# Supplied records
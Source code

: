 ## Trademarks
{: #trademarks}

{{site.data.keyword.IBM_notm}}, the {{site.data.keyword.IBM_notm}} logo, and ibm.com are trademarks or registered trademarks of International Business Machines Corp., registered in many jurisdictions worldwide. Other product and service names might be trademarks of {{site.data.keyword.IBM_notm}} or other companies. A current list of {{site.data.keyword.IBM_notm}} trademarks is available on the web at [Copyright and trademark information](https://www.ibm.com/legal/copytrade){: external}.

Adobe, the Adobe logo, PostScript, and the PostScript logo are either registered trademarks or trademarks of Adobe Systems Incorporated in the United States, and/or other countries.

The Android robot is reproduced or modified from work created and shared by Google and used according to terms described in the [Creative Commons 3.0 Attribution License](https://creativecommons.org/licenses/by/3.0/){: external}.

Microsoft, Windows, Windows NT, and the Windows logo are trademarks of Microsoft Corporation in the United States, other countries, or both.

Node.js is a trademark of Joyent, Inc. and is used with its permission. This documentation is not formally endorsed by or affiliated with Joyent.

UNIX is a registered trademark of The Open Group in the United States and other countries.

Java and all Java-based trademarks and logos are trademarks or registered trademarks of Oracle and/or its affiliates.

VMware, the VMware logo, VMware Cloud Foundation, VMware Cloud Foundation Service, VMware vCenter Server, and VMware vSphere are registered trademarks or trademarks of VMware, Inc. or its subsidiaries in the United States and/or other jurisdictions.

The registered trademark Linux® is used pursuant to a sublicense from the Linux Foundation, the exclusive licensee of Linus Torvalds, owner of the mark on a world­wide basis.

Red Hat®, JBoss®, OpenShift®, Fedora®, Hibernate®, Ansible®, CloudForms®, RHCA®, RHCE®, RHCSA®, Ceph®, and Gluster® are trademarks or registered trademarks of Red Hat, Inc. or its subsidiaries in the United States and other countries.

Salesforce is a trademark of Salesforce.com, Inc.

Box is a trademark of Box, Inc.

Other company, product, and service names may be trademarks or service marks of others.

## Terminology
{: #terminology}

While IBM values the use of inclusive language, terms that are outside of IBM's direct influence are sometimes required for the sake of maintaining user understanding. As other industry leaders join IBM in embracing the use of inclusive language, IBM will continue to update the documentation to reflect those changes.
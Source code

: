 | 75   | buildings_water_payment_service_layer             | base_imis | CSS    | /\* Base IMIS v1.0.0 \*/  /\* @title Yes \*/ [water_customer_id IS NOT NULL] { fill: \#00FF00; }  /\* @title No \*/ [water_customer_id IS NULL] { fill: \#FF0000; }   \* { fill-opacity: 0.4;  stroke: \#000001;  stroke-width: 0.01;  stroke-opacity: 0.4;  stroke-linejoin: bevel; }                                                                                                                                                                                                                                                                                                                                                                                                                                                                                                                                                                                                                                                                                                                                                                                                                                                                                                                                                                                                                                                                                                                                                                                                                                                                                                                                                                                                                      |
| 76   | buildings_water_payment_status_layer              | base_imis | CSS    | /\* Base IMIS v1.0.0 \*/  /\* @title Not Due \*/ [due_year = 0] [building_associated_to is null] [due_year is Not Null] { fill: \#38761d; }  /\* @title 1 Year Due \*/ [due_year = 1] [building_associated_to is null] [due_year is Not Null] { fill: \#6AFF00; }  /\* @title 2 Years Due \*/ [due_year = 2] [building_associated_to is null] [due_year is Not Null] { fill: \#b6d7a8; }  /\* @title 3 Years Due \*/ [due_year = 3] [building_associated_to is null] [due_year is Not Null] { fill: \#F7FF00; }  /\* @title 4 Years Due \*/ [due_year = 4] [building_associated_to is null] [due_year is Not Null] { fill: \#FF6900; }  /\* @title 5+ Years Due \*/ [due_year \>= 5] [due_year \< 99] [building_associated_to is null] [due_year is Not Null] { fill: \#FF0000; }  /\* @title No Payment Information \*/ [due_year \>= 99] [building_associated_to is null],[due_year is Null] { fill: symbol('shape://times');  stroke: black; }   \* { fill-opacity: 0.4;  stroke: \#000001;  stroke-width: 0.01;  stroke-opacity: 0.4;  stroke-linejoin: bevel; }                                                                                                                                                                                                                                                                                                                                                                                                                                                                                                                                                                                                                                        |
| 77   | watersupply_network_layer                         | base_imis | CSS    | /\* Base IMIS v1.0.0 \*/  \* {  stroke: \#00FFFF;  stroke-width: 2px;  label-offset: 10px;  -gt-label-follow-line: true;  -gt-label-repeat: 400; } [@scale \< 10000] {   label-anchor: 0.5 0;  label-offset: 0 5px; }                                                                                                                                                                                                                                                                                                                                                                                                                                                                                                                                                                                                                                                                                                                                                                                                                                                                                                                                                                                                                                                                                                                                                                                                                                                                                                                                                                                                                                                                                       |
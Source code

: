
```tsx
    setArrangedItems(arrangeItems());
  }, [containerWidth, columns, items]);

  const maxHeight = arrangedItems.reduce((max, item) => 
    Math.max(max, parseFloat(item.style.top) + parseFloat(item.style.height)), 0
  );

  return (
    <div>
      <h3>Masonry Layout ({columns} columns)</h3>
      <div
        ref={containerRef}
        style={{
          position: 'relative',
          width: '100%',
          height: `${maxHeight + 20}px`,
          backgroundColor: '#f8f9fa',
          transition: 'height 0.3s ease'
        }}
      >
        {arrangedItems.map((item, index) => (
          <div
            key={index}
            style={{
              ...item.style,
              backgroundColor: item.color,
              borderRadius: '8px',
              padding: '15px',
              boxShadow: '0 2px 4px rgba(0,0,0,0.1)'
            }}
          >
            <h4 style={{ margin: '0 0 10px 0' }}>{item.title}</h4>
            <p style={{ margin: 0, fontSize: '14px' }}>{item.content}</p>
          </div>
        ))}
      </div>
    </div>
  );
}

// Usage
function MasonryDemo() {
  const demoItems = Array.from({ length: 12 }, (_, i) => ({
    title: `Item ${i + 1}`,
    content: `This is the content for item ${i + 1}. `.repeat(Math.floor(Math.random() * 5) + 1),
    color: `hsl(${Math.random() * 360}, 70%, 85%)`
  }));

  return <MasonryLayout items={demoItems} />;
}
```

# About this task
Repeat the listing above exactly, line for line.

# Written answer
Source code

: ## Trademarks
{: #trademarks}

{{site.data.keyword.IBM_notm}}, the {{site.data.keyword.IBM_notm}} logo, and ibm.com are trademarks or registered trademarks of International Business Machines Corp., registered in many jurisdictions worldwide. Other product and service names might be trademarks of {{site.data.keyword.IBM_notm}} or other companies. A current list of {{site.data.keyword.IBM_notm}} trademarks is available on the web at [Copyright and trademark information](https://www.ibm.com/legal/copytrade){: external}.

Adobe, the Adobe logo, PostScript, and the PostScript logo are either registered trademarks or trademarks of Adobe Systems Incorporated in the United States, and/or other countries.

The Android robot is reproduced or modified from work created and shared by Google and used according to terms described in the [Creative Commons 3.0 Attribution License](https://creativecommons.org/licenses/by/3.0/){: external}.

Microsoft, Windows, Windows NT, and the Windows logo are trademarks of Microsoft Corporation in the United States, other countries, or both.

Node.js is a trademark of Joyent, Inc. and is used with its permission. This documentation is not formally endorsed by or affiliated with Joyent.

UNIX is a registered trademark of The Open Group in the United States and other countries.

Java and all Java-based trademarks and logos are trademarks or registered trademarks of Oracle and/or its affiliates.

VMware, the VMware logo, VMware Cloud Foundation, VMware Cloud Foundation Service, VMware vCenter Server, and VMware vSphere are registered trademarks or trademarks of VMware, Inc. or its subsidiaries in the United States and/or other jurisdictions.

The registered trademark Linux® is used pursuant to a sublicense from the Linux Foundation, the exclusive licensee of Linus Torvalds, owner of the mark on a world­wide basis.

Red Hat®, JBoss®, OpenShift®, Fedora®, Hibernate®, Ansible®, CloudForms®, RHCA®, RHCE®, RHCSA®, Ceph®, and Gluster® are trademarks or registered trademarks of Red Hat, Inc. or its subsidiaries in the United States and other countries.

Salesforce is a trademark of Salesforce.com, Inc.

Box is a trademark of Box, Inc.

Other company, product, and service names may be trademarks or service marks of others.

## Terminology
{: #terminology}

While IBM values the use of inclusive language, terms that are outside of IBM's direct influence are sometimes required for the sake of maintaining user understanding. As other industry leaders join IBM in embracing the use of inclusive language, IBM will continue to update the documentation to reflect those changes.
Source code

: | 75   | buildings_water_payment_service_layer             | base_imis | CSS    | /\* Base IMIS v1.0.0 \*/  /\* @title Yes \*/ [water_customer_id IS NOT NULL] { fill: \#00FF00; }  /\* @title No \*/ [water_customer_id IS NULL] { fill: \#FF0000; }   \* { fill-opacity: 0.4;  stroke: \#000001;  stroke-width: 0.01;  stroke-opacity: 0.4;  stroke-linejoin: bevel; }                                                                                                                                                                                                                                                                                                                                                                                                                                                                                                                                                                                                                                                                                                                                                                                                                                                                                                                                                                                                                                                                                                                                                                                                                                                                                                                                                                                                                      |
| 76   | buildings_water_payment_status_layer              | base_imis | CSS    | /\* Base IMIS v1.0.0 \*/  /\* @title Not Due \*/ [due_year = 0] [building_associated_to is null] [due_year is Not Null] { fill: \#38761d; }  /\* @title 1 Year Due \*/ [due_year = 1] [building_associated_to is null] [due_year is Not Null] { fill: \#6AFF00; }  /\* @title 2 Years Due \*/ [due_year = 2] [building_associated_to is null] [due_year is Not Null] { fill: \#b6d7a8; }  /\* @title 3 Years Due \*/ [due_year = 3] [building_associated_to is null] [due_year is Not Null] { fill: \#F7FF00; }  /\* @title 4 Years Due \*/ [due_year = 4] [building_associated_to is null] [due_year is Not Null] { fill: \#FF6900; }  /\* @title 5+ Years Due \*/ [due_year \>= 5] [due_year \< 99] [building_associated_to is null] [due_year is Not Null] { fill: \#FF0000; }  /\* @title No Payment Information \*/ [due_year \>= 99] [building_associated_to is null],[due_year is Null] { fill: symbol('shape://times');  stroke: black; }   \* { fill-opacity: 0.4;  stroke: \#000001;  stroke-width: 0.01;  stroke-opacity: 0.4;  stroke-linejoin: bevel; }                                                                                                                                                                                                                                                                                                                                                                                                                                                                                                                                                                                                                                        |
| 77   | watersupply_network_layer                         | base_imis | CSS    | /\* Base IMIS v1.0.0 \*/  \* {  stroke: \#00FFFF;  stroke-width: 2px;  label-offset: 10px;  -gt-label-follow-line: true;  -gt-label-repeat: 400; } [@scale \< 10000] {   label-anchor: 0.5 0;  label-offset: 0 5px; }                                                                                                                                                                                                                                                                                                                                                                                                                                                                                                                                                                                                                                                                                                                                                                                                                                                                                                                                                                                                                                                                                                                                                                                                                                                                                                                                                                                                                                                                                       |
Source code

:
```tsx
    setArrangedItems(arrangeItems());
  }, [containerWidth, columns, items]);

  const maxHeight = arrangedItems.reduce((max, item) => 
    Math.max(max, parseFloat(item.style.top) + parseFloat(item.style.height)), 0
  );

  return (
    <div>
      <h3>Masonry Layout ({columns} columns)</h3>
      <div
        ref={containerRef}
        style={{
          position: 'relative',
          width: '100%',
          height: `${maxHeight + 20}px`,
          backgroundColor: '#f8f9fa',
          transition: 'height 0.3s ease'
        }}
      >
        {arrangedItems.map((item, index) => (
          <div
            key={index}
            style={{
              ...item.style,
              backgroundColor: item.color,
              borderRadius: '8px',
              padding: '15px',
              boxShadow: '0 2px 4px rgba(0,0,0,0.1)'
            }}
          >
            <h4 style={{ margin: '0 0 10px 0' }}>{item.title}</h4>
            <p style={{ margin: 0, fontSize: '14px' }}>{item.content}</p>
          </div>
        ))}
      </div>
    </div>
  );
}

// Usage
function MasonryDemo() {
  const demoItems = Array.from({ length: 12 }, (_, i) => ({
    title: `Item ${i + 1}`,
    content: `This is the content for item ${i + 1}. `.repeat(Math.floor(Math.random() * 5) + 1),
    color: `hsl(${Math.random() * 360}, 70%, 85%)`
  }));

  return <MasonryLayout items={demoItems} />;
}
```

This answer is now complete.